Scritto da Maria Rosa Pantè il 20.03.2017

Fra qualche giorno sarà la Giornata Mondiale della poesia, ho pensato mentre in auto andavo a scuola. Un breve tratto, ma fatto più lungo dai pensieri. Il pensiero era come avvicinare i ragazzi alla poesia, come renderli dipendenti dalla poesia, dalla bellezza, dalla verità, dalla inconoscibilità della poesia. La distillazione del linguaggio umano, quella cosa che arriva all’essenza e forse ci apre varchi (così li chiamava Montale) su una qualche verità del nostro essere al mondo, del nostro essere chi siamo.

Tutto questo pensavo e soprattutto come farlo sentire ai ragazzi, farlo sentire sulla pelle, sotto le dita, nel cuore, non solo studiarlo sui banchi.

Così ho immaginato un DICA.

Sì un vero e proprio DICA che ho costruito a scuola sia pure in modo un po’ rudimentale. Il DICA potrebbe essere una grande invenzione e in giro ce ne sono già, ma hanno nomi diversi.

Per chi non lo sapesse parlo di un DI stributore C asuale A utomatico di poesia.

Ho scelto un centinaio di versi e brevi poesie dei poeti più disparati: sparsi nel mondo, nel tempo, uomini, donne, angeli. Divinità. Ho fatto varie copie dei piccoli fogli, li ho ripiegati, ma non troppo strettamente, li ho lasciati vaporosi come foglie appena cadute dagli alberi o nuvole soffiate dal vento.
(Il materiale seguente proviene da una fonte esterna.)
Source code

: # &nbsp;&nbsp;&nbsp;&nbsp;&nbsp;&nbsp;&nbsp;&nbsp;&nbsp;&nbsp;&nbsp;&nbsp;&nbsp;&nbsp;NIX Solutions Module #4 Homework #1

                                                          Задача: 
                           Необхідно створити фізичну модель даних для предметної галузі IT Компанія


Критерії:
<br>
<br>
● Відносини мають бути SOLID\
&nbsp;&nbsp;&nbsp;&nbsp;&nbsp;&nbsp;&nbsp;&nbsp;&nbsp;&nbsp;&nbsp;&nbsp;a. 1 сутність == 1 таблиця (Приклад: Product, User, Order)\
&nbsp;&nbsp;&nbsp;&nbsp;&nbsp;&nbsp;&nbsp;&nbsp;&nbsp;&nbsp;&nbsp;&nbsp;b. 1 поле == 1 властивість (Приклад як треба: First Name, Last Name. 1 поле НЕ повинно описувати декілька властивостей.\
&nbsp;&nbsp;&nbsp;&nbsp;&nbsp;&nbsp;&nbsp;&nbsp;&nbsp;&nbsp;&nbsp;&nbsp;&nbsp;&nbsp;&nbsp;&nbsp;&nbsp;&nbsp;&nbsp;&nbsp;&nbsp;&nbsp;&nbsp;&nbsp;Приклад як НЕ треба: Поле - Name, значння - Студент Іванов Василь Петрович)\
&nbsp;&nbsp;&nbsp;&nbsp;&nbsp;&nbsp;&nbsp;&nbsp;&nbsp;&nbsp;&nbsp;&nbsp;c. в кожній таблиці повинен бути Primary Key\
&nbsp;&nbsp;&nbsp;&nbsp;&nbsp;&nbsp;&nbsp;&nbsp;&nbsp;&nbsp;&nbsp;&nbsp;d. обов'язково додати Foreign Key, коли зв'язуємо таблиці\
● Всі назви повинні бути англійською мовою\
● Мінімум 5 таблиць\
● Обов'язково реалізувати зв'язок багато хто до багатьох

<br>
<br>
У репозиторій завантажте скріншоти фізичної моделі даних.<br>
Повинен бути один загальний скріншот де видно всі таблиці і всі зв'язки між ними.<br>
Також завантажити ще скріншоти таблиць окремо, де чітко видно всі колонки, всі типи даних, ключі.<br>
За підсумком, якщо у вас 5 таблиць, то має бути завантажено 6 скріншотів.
Ho messo le nuvole nelle sacche trasparenti in cui si mettono i fogli perché non si rovinino e le ho appese ai distributori dell’acqua, che sono tre, nella scuola dove io lavoro. Ho scelto l’acqua che fluisce indispensabile ed essenziale come la grande poesia.

Accanto alle buste ho messo un foglio che non dice nulla, ma fa sentire tutto, ecco il testo:

Le risposte, l’amore, il destino, il volo in poesia. Trovi tutto qui

Pesca un verso.

Lascia un verso.

Ho piazzato le tre installazioni senza dire nulla a nessuno, nemmeno ai colleghi. Spero sempre che almeno queste cose stupiscano e fioriscano da sole. Se devono fiorire, se no s’è provato.
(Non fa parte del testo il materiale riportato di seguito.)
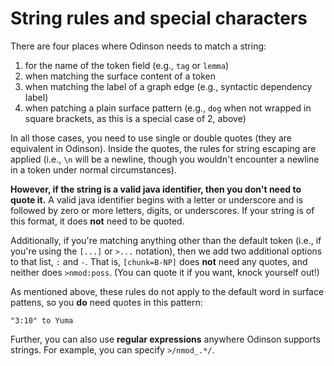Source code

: # String rules and special characters

There are four places where Odinson needs to match a string:
1. for the name of the token field (e.g., `tag` or `lemma`)
2. when matching the surface content of a token 
3. when matching the label of a graph edge (e.g., syntactic dependency label)
4. when patching a plain surface pattern (e.g., `dog` when not wrapped in square brackets, as this is a special case of 2, above)

In all those cases, you need to use single or double quotes (they are equivalent in Odinson).  Inside the quotes, the rules for string escaping are applied (i.e., `\n` will be a newline, though you wouldn't encounter a newline in a token under normal circumstances).  

**However, if the string is a valid java identifier, then you don't need to quote it.**  A valid java identifier begins with a letter or underscore and is followed by zero or more letters, digits, or underscores.  If your string is of this format, it does **not** need to be quoted.

Additionally, if you're matching anything other than the default token (i.e., if you're using the `[...]` or `>...` notation), then we add two additional options to that list, `:` and `-`.  That is, `[chunk=B-NP]` does **not** need any quotes, and neither does `>nmod:poss`. (You can quote it if you want, knock yourself out!)

As mentioned above, these rules do not apply to the default word in surface pattens, so you **do** need quotes in this pattern: 
    
    "3:10" to Yuma

Further, you can also use **regular expressions** anywhere Odinson supports strings.  For example, you can specify `>/nmod_.*/`.
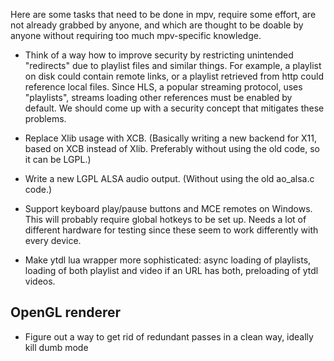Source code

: Here are some tasks that need to be done in mpv, require some effort, are not already grabbed by anyone, and which are thought to be doable by anyone without requiring too much mpv-specific knowledge.

- Think of a way how to improve security by restricting unintended "redirects" due to playlist files and similar things. For example, a playlist on disk could contain remote links, or a playlist retrieved from http could reference local files. Since HLS, a popular streaming protocol, uses "playlists", streams loading other references must be enabled by default. We should come up with a security concept that mitigates these problems.

- Replace Xlib usage with XCB. (Basically writing a new backend for X11, based on XCB instead of Xlib. Preferably without using the old code, so it can be LGPL.)

- Write a new LGPL ALSA audio output. (Without using the old ao_alsa.c code.)

- Support keyboard play/pause buttons and MCE remotes on Windows. This will probably require global hotkeys to be set up. Needs a lot of different hardware for testing since these seem to work differently with every device.

- Make ytdl lua wrapper more sophisticated: async loading of playlists, loading of both playlist and video if an URL has both, preloading of ytdl videos.

## OpenGL renderer

- Figure out a way to get rid of redundant passes in a clean way, ideally kill dumb mode
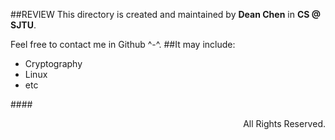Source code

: ##REVIEW
This directory is created and maintained by **Dean Chen** in **CS @ SJTU**.

Feel free to contact me in Github ^-^. 
##It may include:

- Cryptography
- Linux
- etc

####<p align = right>All Rights Reserved. </p> 
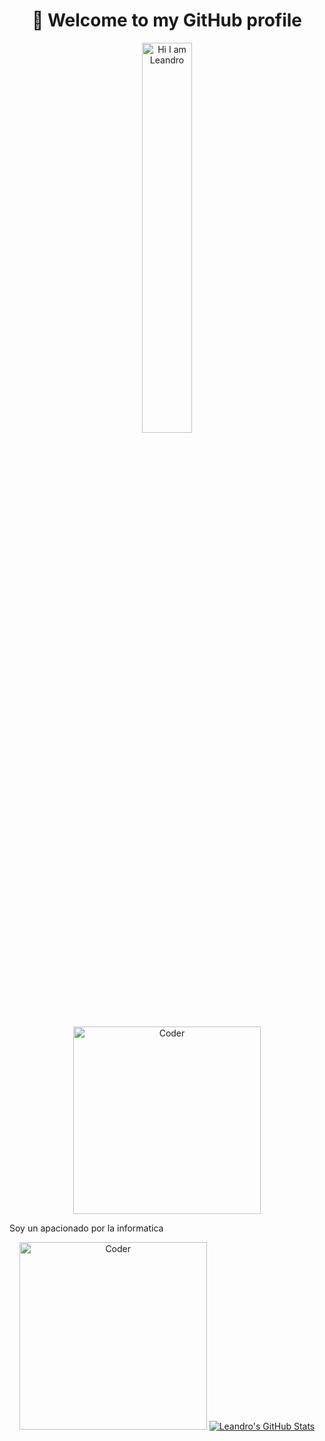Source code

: <h1 align="center">🚀 Welcome to my GitHub profile</h1>

<!-- Encabezado animado -->
<p  align="center">
  <img src="https://readme-typing-svg.demolab.com?font=Fira+Code&pause=1000&color=F71313&width=435&lines=Hi+there+my+name+is+Leandro+!+!+!" width="40%" alt="Hi I am Leandro" />
</p>

<p  align="center">
   <img src="https://camo.githubusercontent.com/d1e9733ec79822bcadf8b9a1035840ee511e2f022fe9f652cc163db23dc171d3/68747470733a2f2f6d656469612e67697068792e636f6d2f6d656469612f53576f536b4e36447854737a71494b4571762f67697068792e676966" width="300px" alt="Coder" />
  <p> Soy un apacionado por la informatica</p>
</p>

<p  align="center">
   <img src="https://camo.githubusercontent.com/d1e9733ec79822bcadf8b9a1035840ee511e2f022fe9f652cc163db23dc171d3/68747470733a2f2f6d656469612e67697068792e636f6d2f6d656469612f53576f536b4e36447854737a71494b4571762f67697068792e676966" width="300px" alt="Coder" />
  <a href="https://github.com/gutierrezle">
    <img src="https://github-readme-stats.vercel.app/api?username=gutierrezle&hide_border=true&show_icons=true" alt="Leandro's GitHub Stats">
  </a>
</p>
Ebbene ho dovuto rifornire due delle sacche, la terza è nel piano con pochi allievi. La prima mattina delle poesie non c’era traccia e ho anche scoperto che alcuni allievi avevano lasciato un verso oltre a prenderlo. Ho visto ragazze e ragazzi andare a cercare e leggere golosi, parevano davvero golosi, il loro verso, la loro risposta, la loro poesia. E qualcuno, saputo che era una mia idea, mi ha detto grazie, che bello, una grande idea.
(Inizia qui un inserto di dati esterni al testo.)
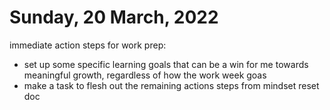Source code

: #  Sunday, 20 March, 2022


immediate action steps for work prep:
- set up some specific learning goals that can be a win for me towards meaningful growth, regardless of how the work week goas
- make a task to flesh out the remaining actions steps from mindset reset doc



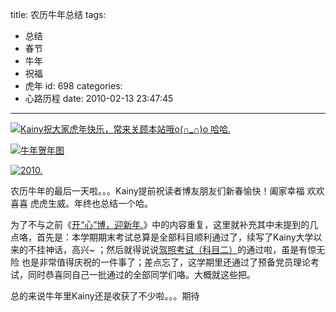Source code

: title: 农历牛年总结
tags:
  - 总结
  - 春节
  - 牛年
  - 祝福
  - 虎年
id: 698
categories:
  - 心路历程
date: 2010-02-13 23:47:45
---

[![](http://a.kainy.cn/201002/%E7%A5%9D%E7%BE%A4%E5%8F%8B%E8%99%8E%E5%B9%B4%E5%BF%AB%E4%B9%90%E5%89%AF%E6%9C%AC%E5%89%AF%E6%9C%AC.jpg "Kainy祝大家虎年快乐，常来关顾本站哦o(∩_∩)o 哈哈.")](http://a.kainy.cn/201002/%E7%A5%9D%E7%BE%A4%E5%8F%8B%E8%99%8E%E5%B9%B4%E5%BF%AB%E4%B9%90%E5%89%AF%E6%9C%AC%E5%89%AF%E6%9C%AC.jpg)<!--more-->

[![](http://a.kainy.cn/201002/%E5%A4%9A%E5%9B%BE%E8%B4%BA%E6%96%B0%E5%B9%B4.jpg "牛年贺年图")](http://a.kainy.cn/201002/%E5%A4%9A%E5%9B%BE%E8%B4%BA%E6%96%B0%E5%B9%B4.jpg)

[![](http://a.kainy.cn/201002/4079040_151632068123_2.jpg "2010.")](http://a.kainy.cn/201002/4079040_151632068123_2.jpg)

[](http://a.kainy.cn/201002/%E5%A4%9A%E5%9B%BE%E8%B4%BA%E6%96%B0%E5%B9%B4.jpg)农历牛年的最后一天啦。。。Kainy提前祝读者博友朋友们新春愉快！阖家幸福 欢欢喜喜 虎虎生威。年终也总结一个哈。

为了不与之前《[开“心”博，迎新年.](http://www.kainy.cn/2009/12/end-of-this-year/ "阅读这篇文章, &quot;开“心”博，迎新年.&quot;")》中的内容重复，这里就补充其中未提到的几点咯，首先是：本学期期末考试总算是全部科目顺利通过了，续写了Kainy大学以来的不挂神话，高兴~ ；然后就得说说[驾照考试（科目二）](http://www.kainy.cn/2010/01/drivers-license-examination-subject-2-lessons-learned/ "阅读这篇文章, &quot;驾照考试（科目二）经验总结&quot;")的通过啦，虽是有惊无险 也是非常值得庆祝的一件事了；差点忘了，这学期里还通过了预备党员理论考试，同时恭喜同自己一批通过的全部同学们咯。大概就这些把。

总的来说牛年里Kainy还是收获了不少啦。。。期待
Una piccola idea in realtà grande è la poesia e miracolosa e miracolante.

La cosa più bella è stato sapere che il mio collega e amico ha pescato e ha tenuto la sua poesia nel portafoglio. Era la poesia della Merini sono nata il 21 a primavera, una poesia sulla poesia che per un amico è quel che si desidera.